Typed HttpClient variant
For cleaner dependency injection, register a typed client:
builder.Services.AddHttpClient<VigilmonHeartbeatClient>(client =>
{
client.BaseAddress = new Uri("https://vigilmon.online/");
client.Timeout = TimeSpan.FromSeconds(10);
});
public class VigilmonHeartbeatClient
{
private readonly HttpClient _http;
private readonly string _path;
public VigilmonHeartbeatClient(HttpClient http, IConfiguration config)
{
_http = http;
_path = config["Vigilmon:HeartbeatPath"]!;
}
public Task PingAsync(CancellationToken ct = default)

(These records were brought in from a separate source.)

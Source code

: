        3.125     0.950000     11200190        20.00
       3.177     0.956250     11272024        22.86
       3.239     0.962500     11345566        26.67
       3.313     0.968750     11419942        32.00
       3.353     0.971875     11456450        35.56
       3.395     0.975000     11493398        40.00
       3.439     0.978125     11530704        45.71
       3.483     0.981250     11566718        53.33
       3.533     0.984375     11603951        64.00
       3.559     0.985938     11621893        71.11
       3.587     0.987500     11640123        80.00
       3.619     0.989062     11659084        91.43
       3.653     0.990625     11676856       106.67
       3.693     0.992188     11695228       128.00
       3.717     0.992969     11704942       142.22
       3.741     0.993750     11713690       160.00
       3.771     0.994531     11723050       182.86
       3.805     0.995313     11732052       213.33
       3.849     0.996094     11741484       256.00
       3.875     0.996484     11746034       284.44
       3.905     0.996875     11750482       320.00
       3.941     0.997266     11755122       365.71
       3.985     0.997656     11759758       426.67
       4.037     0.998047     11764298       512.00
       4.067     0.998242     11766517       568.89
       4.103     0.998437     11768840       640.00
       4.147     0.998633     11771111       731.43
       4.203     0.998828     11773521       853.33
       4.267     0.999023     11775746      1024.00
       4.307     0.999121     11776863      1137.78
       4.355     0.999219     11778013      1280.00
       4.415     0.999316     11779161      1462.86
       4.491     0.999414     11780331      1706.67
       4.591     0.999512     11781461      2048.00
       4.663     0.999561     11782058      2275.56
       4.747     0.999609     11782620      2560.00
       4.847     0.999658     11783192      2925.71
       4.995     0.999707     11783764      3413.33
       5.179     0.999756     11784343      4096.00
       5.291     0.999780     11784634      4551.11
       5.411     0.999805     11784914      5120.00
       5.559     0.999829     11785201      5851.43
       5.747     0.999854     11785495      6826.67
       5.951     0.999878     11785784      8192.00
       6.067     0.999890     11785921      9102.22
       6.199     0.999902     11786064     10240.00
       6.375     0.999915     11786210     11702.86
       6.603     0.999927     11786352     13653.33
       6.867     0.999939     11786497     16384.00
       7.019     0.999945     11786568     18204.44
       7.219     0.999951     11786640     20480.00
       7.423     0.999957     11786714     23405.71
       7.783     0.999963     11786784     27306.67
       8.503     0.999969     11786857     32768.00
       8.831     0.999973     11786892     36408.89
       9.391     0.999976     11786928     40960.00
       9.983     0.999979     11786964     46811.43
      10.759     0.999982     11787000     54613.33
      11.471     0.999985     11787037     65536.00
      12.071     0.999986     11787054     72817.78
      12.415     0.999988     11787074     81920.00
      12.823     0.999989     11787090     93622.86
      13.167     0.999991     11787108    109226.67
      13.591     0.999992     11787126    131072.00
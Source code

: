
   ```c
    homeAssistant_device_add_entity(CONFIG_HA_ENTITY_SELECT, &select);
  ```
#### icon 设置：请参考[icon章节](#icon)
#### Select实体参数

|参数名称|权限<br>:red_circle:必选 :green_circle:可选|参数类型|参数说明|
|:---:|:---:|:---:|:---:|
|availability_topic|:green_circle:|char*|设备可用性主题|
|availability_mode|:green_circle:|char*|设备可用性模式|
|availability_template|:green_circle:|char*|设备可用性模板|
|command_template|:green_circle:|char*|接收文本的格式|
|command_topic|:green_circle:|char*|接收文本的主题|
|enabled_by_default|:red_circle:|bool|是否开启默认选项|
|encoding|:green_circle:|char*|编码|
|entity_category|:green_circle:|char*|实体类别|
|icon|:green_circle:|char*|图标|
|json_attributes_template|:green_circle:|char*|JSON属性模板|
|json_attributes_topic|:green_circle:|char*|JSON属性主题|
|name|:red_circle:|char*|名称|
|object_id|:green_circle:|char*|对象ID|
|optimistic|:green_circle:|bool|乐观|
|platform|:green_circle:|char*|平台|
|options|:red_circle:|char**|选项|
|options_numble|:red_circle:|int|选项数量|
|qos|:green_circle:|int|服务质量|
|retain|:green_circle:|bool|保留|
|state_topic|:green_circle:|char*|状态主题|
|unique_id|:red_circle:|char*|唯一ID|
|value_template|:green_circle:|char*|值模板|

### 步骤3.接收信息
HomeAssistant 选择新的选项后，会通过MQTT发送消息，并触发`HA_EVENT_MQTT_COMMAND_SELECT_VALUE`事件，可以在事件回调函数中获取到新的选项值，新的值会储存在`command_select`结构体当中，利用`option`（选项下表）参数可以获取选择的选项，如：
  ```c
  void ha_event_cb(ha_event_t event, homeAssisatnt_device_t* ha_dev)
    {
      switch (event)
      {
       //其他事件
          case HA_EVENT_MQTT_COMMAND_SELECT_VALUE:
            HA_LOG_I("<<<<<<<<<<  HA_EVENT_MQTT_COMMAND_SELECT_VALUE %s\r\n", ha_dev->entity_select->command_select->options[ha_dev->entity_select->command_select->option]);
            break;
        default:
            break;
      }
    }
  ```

=> _http.GetAsync(_path, ct);
}
Part 5: Multi-environment configuration
Use ASP.NET Core's environment-specific config files to avoid pinging a shared Vigilmon monitor from staging:
// appsettings.Development.json
{
"Vigilmon": {
"HeartbeatUrl": ""
}
}
In your service, guard with a null/empty check:
if (!string.IsNullOrWhiteSpace(_heartbeatUrl))
{
await PingHeartbeatAsync(ct);
}
This ensures development runs never dirty your production heartbeat data.
Summary
Your ASP.NET Core application now has three layers of production observability:
/healthendpoint — combines ASP.NET Core Health Checks with a JSON response writer; returns HTTP 503 when any dependency is unhealthy.- Webhook receiver — a minimal controller endpoint that accepts Vigilmon DOWN/UP events and can fan them out to PagerDuty, Teams, email, or your own status page.
- Background service heartbeat — a
BackgroundServicepings a Vigilmon heartbeat URL on each successful processing cycle; silence = alert.
Vigilmon handles the scheduling, history, and alert routing. You own the health logic that knows what "healthy" means for your application.